Die Krise gemeistert hat Raiffeisen, die wichtigste Bank des Landes. Viele ihrer ukrainischen Firmenkunden entwickelt sich gut. Doch warum sind ausländische Investoren weiter sehr zurückhaltend?

"Zum einen ist die Ukraine noch immer in allen Vergleichen, wenn es um die Effizienz der öffentlichen Verwaltung geht, der Bürokratie im allgemeinen, um die Komplexität des Steuerwesens im Besonderen, wenn es darum geht, wie leicht ist ein Unternehmen zu gründen, aufzubauen und zu führen, überall dort schneidet die Ukraine traditionell schlecht ab."

Kiew ist mit mehr als drei Millionen Einwohnern auch die größte Stadt der Ukraine. Mondäne Konsumtempel in Zentrum sind ein Hinweis auf die Schattenwirtschaft, die auf 50 Prozent der offiziellen Wirtschaftsleistung geschätzt wird. In der Ukraine gibt es wenige Superreiche, kaum eine Mittelschicht aber viele Arme, die dieses Geschäft bestenfalls von außen sehen.

Zehn Jahre Ukraine-Erfahrung hat auch Cornelius Granig, der nun als Unternehmensberater tätig ist. Seit der Revolution am Maidan vor fast vier Jahren wurden wichtige Reformen durchgeführt; die Nationalbank schloss die Hälfte aller Banken, auch die von Oligarchen; die Reform des korrupten Energiesektors machte große Fortschritte, nicht aber die Justizreform:

"Ich glaube, dass die neue Regierung sehr ambitionierte Vorhaben hat; dass sie im Bereich der Korruptionsbekämpfung und der Modernisierung des Landes, zum Beispiel E-Gouvernement, einige Dinge unternimmt; im Bereich von Transparenz im öffentlichen Einkauf; das ist eine Entwicklung, die halt lange dauern wird."

Dnipro in der Ostukraine stieg durch den Krieg zum wichtigsten Industriezentrum auf. Investiert wird in die Infrastruktur, viele Straßen sind aber noch in katastrophalem Zustand. In Dnipro produziert diese Firma aus Niederösterreich Etiketten für den lokalen Markt. Auch diese Firma glaubt an eine mittelfristig positive Entwicklung und sieht großes Wachstumspotential, auch was die Kaufkraft betrifft, denn derzeit verdient eine Hilfskraft nur 120 Euro im Monat:

Hier ist ein Potential, dass sich das Gehalt verdoppelt, verdreifacht oder vielleicht sogar vervierfacht in den nächsten zehn Jahren.

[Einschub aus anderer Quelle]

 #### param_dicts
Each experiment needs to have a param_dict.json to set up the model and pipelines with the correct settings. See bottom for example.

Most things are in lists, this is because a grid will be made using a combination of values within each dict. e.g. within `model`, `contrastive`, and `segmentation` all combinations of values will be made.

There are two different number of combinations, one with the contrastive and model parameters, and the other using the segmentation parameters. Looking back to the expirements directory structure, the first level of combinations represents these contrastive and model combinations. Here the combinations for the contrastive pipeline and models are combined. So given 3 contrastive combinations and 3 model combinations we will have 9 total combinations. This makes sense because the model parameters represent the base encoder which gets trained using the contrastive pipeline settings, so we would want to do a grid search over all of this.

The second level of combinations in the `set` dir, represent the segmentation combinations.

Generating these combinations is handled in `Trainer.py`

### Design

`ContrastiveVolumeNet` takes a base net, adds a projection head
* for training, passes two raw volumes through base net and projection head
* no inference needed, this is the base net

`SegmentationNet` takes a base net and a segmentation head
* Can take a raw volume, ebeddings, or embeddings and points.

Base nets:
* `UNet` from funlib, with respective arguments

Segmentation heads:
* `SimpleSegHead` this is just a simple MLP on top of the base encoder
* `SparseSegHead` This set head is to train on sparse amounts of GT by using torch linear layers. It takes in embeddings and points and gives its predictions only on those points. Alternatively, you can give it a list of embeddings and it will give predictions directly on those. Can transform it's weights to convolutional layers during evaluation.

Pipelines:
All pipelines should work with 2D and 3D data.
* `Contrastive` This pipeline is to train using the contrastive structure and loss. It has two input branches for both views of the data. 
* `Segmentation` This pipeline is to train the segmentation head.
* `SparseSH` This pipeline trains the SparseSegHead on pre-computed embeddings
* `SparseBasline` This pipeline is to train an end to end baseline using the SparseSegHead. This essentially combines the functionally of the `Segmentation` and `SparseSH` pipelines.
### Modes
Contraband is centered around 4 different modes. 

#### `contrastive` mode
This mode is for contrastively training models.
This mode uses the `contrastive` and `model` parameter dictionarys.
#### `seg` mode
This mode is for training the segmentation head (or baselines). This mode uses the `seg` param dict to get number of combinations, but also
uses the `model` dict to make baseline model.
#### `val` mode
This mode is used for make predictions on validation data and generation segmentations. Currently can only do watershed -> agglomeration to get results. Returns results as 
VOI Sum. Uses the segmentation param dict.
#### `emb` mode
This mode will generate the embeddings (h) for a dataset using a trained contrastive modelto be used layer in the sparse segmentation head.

In Österreich liegen wird derzeit bei einem Helfer-Gehalt von vielleicht 1500 Euro. Wo wird das Potential in Österreich in zehn Jahren liegen. Da gehen wir davon aus, dass es vielleicht bei 1.800 Euro ist, was jetzt eine Steigerung von 20 Prozent ist.

Durch das Freihandelsabkommen mit der der EU sinken bereits die Zölle für importierte Rohstoffe, obwohl die Zollabwicklung weiter zu wünschen übrig lässt. Darüber hinaus bedeutet das Assoziierungsabkommen eine schrittweise Integration in die EU, die mit sehr vielen Experten und Geld die Reformen unterstütz:

"Ich glaube ein Beitritt ist in weiter, weiter Ferne; aber es gibt eine Perspektive und es gibt eine Geste von Europa, dass die Ukraine als Partner willkommen ist. Und das hilft mir absoluter Sicherheit den Reformern, die in allen Institutionen in der Ukraine jetzt kämpfen, um Reformen wirklich weiter zu führen und umzusetzen natürlich enorm. Ich denke, dass das Land zum ersten Mal eine wirkliche Chance hat, sich zu europäisieren, sich zu modernisieren, und einen Reformprozess nicht nur zu beginnen, sondern auch weiterzuführen und vielleicht auch gar zu Ende zu führen.“

Ohne Visum dürfen die Ukrainer bereits in die EU reisen, doch die endgültige Europäisierung wird davon abhängen, ob die starken Kräfte der alten Nomenklatura oder die Reformer in der Ukraine siegen werden.